Andrade concludes that “modern warfare began in Song China” because that is when — around 1000 A.D. — that gunpowder was first used in combat. At first it was a incendiary weapon. It wasn’t used to shoot projectiles for another few hundred years, around 1280. Those first guns were small handheld devices.

The gun appeared in Europe about 50 years after that. We still don’t know how it got there, he says. He says that it probably was the Mongols or people working with them.

He then asks, “Why did the classic gun emerge in Europe and not China? … When did China fall behind Western Europe, and why?” These two questions are at the heart of the book.

Building on the revolutionary work of Geoffrey Parker, Andrade argues that in the 1370s, the northern French developed heavy artillery. Until then, guns were really anti-personnel weapons. When cannons were developed that could hurl balls of 200 or 300 kilograms, the nature of European warfare changed. Suddenly sieges could be wrapped up in days, rather than weeks. “When modern guns met ancient walls, the walls lost,” he notes.

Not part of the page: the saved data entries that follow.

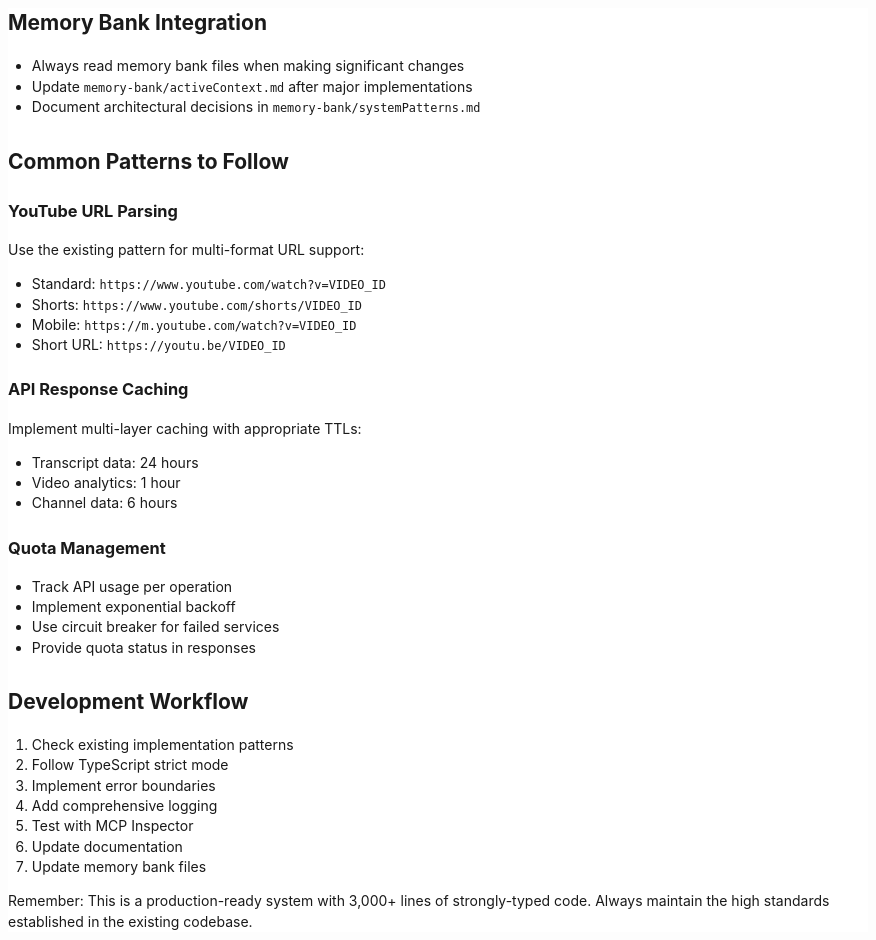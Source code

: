 ## Memory Bank Integration
- Always read memory bank files when making significant changes
- Update `memory-bank/activeContext.md` after major implementations
- Document architectural decisions in `memory-bank/systemPatterns.md`

## Common Patterns to Follow

### YouTube URL Parsing
Use the existing pattern for multi-format URL support:
- Standard: `https://www.youtube.com/watch?v=VIDEO_ID`
- Shorts: `https://www.youtube.com/shorts/VIDEO_ID`
- Mobile: `https://m.youtube.com/watch?v=VIDEO_ID`
- Short URL: `https://youtu.be/VIDEO_ID`

### API Response Caching
Implement multi-layer caching with appropriate TTLs:
- Transcript data: 24 hours
- Video analytics: 1 hour
- Channel data: 6 hours

### Quota Management
- Track API usage per operation
- Implement exponential backoff
- Use circuit breaker for failed services
- Provide quota status in responses

## Development Workflow
1. Check existing implementation patterns
2. Follow TypeScript strict mode
3. Implement error boundaries
4. Add comprehensive logging
5. Test with MCP Inspector
6. Update documentation
7. Update memory bank files

Remember: This is a production-ready system with 3,000+ lines of strongly-typed code. Always maintain the high standards established in the existing codebase.
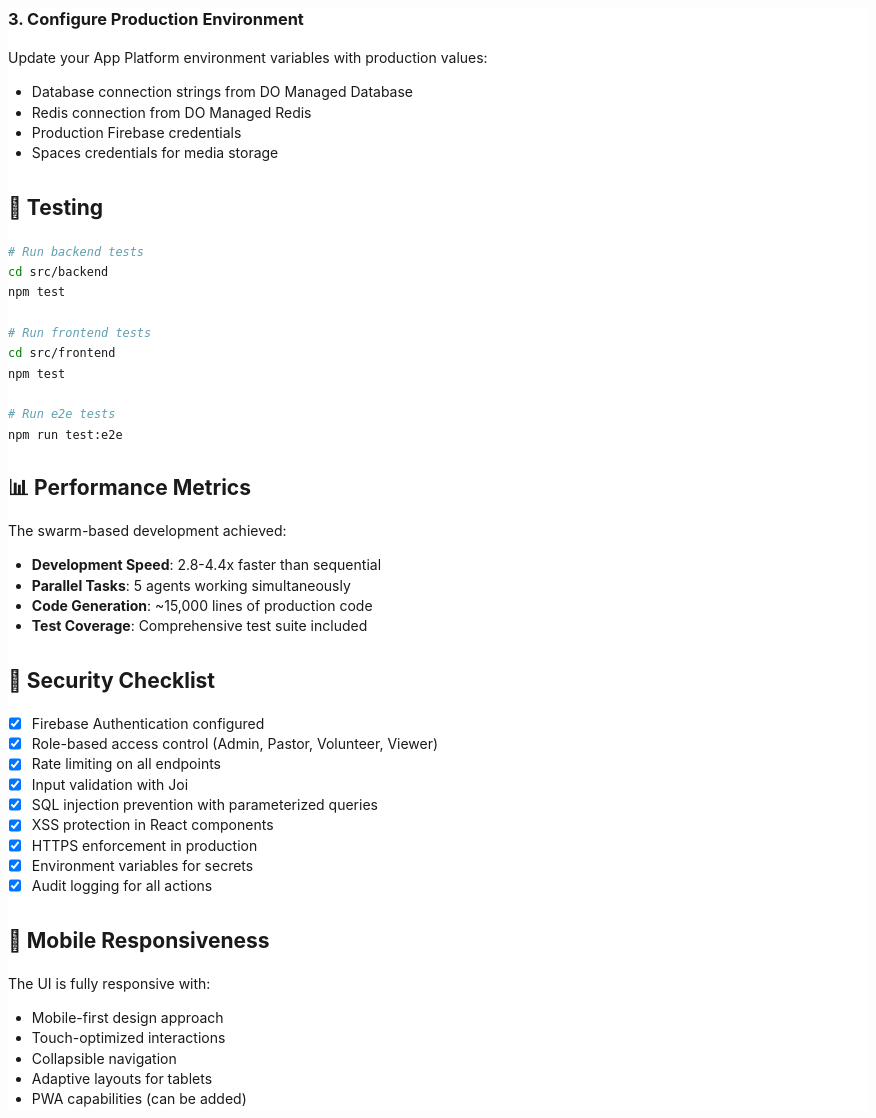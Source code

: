 ### 3. Configure Production Environment

Update your App Platform environment variables with production values:
- Database connection strings from DO Managed Database
- Redis connection from DO Managed Redis
- Production Firebase credentials
- Spaces credentials for media storage

## 🧪 Testing

```bash
# Run backend tests
cd src/backend
npm test

# Run frontend tests
cd src/frontend
npm test

# Run e2e tests
npm run test:e2e
```

## 📊 Performance Metrics

The swarm-based development achieved:
- **Development Speed**: 2.8-4.4x faster than sequential
- **Parallel Tasks**: 5 agents working simultaneously
- **Code Generation**: ~15,000 lines of production code
- **Test Coverage**: Comprehensive test suite included

## 🔐 Security Checklist

- [x] Firebase Authentication configured
- [x] Role-based access control (Admin, Pastor, Volunteer, Viewer)
- [x] Rate limiting on all endpoints
- [x] Input validation with Joi
- [x] SQL injection prevention with parameterized queries
- [x] XSS protection in React components
- [x] HTTPS enforcement in production
- [x] Environment variables for secrets
- [x] Audit logging for all actions

## 📱 Mobile Responsiveness

The UI is fully responsive with:
- Mobile-first design approach
- Touch-optimized interactions
- Collapsible navigation
- Adaptive layouts for tablets
- PWA capabilities (can be added)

European walls became thicker during the 1400s, giving us the words “bulwark” and “boulevard,” which are two words for pretty much the same thing — heavy sloped earthworks built to strengthen brittle walls. The late 1400s were the age of muzzle velocity. That is, as guns got longer and thinner, their projectiles emerged from the barrel with more velocity. But it took much longer for European scientists to begin to understand the significance and complexities of air resistance.

Andrade argues, persuasively, that you can’t understand the military history of Europe without understanding China’s, and vice versa. For example, the Chinese used drill to increase the rate of infantry fire centuries before Maurice of Nassau started doing that in Europe in the 1590s. They had done it with the crossbow, long before the invention of firearms, when presented with the problem of how to have a unit survive between volleys.

This is “global military history.” I hadn’t come across that term before, but having read this book, I endorse it. Does anyone know of other books that might fit that category?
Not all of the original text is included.